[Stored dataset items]
○ ○ ○ ○ ○
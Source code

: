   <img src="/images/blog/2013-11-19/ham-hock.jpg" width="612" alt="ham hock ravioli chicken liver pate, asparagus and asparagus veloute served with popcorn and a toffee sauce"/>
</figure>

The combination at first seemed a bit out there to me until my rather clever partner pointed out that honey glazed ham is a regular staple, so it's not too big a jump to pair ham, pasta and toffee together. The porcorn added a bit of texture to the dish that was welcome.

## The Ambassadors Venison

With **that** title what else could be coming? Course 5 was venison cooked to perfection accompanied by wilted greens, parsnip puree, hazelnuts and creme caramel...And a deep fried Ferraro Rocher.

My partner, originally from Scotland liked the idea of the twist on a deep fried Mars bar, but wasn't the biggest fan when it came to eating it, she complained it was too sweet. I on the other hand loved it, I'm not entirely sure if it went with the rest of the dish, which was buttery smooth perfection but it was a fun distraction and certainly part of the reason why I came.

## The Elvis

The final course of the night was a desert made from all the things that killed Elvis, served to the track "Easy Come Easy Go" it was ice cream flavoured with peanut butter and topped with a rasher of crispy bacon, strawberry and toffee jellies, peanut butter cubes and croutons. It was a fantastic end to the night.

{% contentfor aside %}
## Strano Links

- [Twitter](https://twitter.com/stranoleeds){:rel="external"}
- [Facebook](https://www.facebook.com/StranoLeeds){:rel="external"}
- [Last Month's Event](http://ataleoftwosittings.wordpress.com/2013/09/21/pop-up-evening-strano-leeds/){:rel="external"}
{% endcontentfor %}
○ ○ ○ ○ ○
The lines you need are those with the word "external"; list them from the entries.

- [Twitter](https://twitter.com/stranoleeds){:rel="external"}
- [Facebook](https://www.facebook.com/StranoLeeds){:rel="external"}
- [Last Month's Event](http://ataleoftwosittings.wordpress.com/2013/09/21/pop-up-evening-strano-leeds/){:rel="external"}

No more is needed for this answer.